I am stuck deciding between these two motherboards for a 1055t and maybe a bulldozer 8 core later on. My decision is between a ASRock 970 EXTREME3 and a ASRock 870 Extreme3 R2.0.

Newegg chart comparison link here.

Before I get possibly flamed I do have a Nehalem and Sandy bridge system too. I just like to experiment and OC with every main platform that comes out and I am building an AMD build to play with right now. 

So which one is best and how? Price isn't a concern between the two. I plan on light OC'ing with self contained Liquid cooling kits like H50, H60 etc.


----------



## Damn_Smooth (Nov 11, 2011)

If you plan on going BD later, get the 970.


----------



## Volkszorn88 (Nov 11, 2011)

Not sure if you're interested, but I have the ASRock 870 Extreme3 R1 that i'm selling for $60 http://www.techpowerup.com/forums/showthread.php?t=147671

You can buy this board, save some money so you can buy the 1090T, forget Bulldozer it's a waste. I'm disappointed because I bought a 990fx board thinking the FX-8150 would dominated.

Anyway, the 1090T would be the smart decision as it can OC very easily to 4ghz. 

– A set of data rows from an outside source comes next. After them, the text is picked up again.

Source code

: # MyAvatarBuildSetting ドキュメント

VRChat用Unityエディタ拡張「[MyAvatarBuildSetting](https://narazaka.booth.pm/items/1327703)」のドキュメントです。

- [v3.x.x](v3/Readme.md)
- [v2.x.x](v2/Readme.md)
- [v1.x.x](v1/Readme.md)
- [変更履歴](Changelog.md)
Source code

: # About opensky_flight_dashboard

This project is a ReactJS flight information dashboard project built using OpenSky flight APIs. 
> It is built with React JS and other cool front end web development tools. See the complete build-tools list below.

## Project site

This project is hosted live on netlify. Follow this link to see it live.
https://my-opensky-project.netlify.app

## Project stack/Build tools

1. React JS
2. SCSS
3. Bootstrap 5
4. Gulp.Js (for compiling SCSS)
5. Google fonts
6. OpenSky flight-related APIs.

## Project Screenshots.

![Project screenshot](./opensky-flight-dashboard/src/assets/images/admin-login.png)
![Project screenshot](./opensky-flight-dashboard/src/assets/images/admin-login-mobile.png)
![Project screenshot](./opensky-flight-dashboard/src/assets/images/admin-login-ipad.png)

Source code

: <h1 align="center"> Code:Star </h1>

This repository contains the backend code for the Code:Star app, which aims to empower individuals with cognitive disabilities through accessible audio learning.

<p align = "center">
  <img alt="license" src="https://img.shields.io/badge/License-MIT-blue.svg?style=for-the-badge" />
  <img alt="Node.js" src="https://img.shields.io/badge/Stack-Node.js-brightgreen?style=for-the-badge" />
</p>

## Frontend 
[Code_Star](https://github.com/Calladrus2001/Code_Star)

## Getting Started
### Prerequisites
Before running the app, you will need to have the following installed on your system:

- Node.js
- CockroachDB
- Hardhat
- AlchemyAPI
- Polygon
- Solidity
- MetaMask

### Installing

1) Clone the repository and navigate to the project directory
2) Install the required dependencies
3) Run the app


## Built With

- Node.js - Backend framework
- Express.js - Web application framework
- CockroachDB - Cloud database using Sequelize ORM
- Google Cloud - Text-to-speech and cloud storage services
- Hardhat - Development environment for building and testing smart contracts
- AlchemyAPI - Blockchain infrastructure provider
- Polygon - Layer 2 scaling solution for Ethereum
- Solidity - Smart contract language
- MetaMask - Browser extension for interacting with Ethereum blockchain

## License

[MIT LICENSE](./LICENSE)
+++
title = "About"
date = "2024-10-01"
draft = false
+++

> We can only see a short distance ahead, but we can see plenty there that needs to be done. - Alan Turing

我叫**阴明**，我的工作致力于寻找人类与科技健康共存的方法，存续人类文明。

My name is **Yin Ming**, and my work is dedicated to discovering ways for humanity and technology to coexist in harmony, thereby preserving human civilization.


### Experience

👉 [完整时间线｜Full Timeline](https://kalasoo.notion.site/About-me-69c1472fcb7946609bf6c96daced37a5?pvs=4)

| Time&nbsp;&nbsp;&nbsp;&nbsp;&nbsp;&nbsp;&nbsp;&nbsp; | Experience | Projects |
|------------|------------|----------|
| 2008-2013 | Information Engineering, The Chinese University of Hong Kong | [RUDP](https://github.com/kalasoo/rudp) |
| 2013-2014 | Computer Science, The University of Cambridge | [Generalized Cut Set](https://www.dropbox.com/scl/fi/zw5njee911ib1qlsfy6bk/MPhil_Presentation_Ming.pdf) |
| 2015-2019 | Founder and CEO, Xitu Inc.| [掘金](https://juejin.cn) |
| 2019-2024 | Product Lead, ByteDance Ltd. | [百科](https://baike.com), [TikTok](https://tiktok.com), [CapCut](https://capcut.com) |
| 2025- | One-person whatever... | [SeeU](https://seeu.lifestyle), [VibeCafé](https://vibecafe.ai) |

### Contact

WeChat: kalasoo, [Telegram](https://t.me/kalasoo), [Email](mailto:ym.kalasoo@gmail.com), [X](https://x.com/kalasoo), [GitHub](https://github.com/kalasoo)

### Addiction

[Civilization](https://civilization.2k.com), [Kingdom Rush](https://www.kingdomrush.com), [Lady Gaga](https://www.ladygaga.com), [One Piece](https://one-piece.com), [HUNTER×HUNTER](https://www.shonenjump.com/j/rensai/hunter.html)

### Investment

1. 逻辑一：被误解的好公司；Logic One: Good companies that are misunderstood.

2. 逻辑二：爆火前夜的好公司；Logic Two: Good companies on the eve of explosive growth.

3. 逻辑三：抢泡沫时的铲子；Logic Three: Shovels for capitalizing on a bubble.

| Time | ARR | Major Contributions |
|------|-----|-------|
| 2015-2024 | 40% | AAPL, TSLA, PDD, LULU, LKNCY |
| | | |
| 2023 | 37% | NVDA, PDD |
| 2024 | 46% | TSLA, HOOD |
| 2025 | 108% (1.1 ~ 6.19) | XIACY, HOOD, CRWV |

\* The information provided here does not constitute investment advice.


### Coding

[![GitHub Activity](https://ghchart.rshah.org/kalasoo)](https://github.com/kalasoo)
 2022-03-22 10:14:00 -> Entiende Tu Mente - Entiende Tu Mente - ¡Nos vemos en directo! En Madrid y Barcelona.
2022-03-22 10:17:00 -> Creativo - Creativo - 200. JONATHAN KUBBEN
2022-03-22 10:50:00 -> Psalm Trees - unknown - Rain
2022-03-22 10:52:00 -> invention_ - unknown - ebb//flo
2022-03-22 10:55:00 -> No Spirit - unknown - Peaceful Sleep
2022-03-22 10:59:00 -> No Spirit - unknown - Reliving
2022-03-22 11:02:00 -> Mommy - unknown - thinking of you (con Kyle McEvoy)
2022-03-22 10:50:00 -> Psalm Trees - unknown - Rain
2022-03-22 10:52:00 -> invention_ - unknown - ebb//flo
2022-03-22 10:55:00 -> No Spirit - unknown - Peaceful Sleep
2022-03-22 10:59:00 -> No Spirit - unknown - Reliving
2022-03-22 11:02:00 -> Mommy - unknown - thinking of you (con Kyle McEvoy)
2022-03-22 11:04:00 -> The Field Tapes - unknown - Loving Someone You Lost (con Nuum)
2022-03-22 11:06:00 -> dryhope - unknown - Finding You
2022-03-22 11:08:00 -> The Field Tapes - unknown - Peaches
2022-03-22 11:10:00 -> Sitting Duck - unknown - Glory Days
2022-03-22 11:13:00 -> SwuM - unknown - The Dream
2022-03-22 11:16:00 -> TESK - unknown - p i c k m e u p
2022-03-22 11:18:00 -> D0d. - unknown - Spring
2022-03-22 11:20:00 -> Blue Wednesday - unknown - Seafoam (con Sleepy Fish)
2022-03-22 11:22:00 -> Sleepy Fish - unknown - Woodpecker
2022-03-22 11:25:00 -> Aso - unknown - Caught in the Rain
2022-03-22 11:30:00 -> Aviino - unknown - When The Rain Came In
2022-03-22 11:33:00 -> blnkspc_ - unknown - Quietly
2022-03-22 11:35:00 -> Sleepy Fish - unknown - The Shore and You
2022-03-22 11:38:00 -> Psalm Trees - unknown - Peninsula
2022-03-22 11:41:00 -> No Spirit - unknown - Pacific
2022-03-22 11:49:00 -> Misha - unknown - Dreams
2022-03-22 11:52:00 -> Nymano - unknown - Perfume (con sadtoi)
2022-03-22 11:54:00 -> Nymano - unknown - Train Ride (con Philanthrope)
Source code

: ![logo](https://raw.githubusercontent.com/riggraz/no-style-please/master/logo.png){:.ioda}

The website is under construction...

If not, hope you find what you're looking for.


----------



## DaedalusHelios (Nov 11, 2011)

Damn_Smooth said:


> If you plan on going BD later, get the 970.



Got it. Thanks for the advice.


----------



## Damn_Smooth (Nov 11, 2011)

DaedalusHelios said:


> Got it. Thanks for the advice.



Good deal. I hope you enjoy it, and have fun overclocking.


----------



## HossHuge (Nov 12, 2011)

I'd go for the ASRock 970 EXTREME4 AM3+ AMD 970 SATA 6Gb/s USB 3.....


I have a 1055t with a ASRock M3A790GXH/128M and it allowed me a healthy O/C (3.78)


----------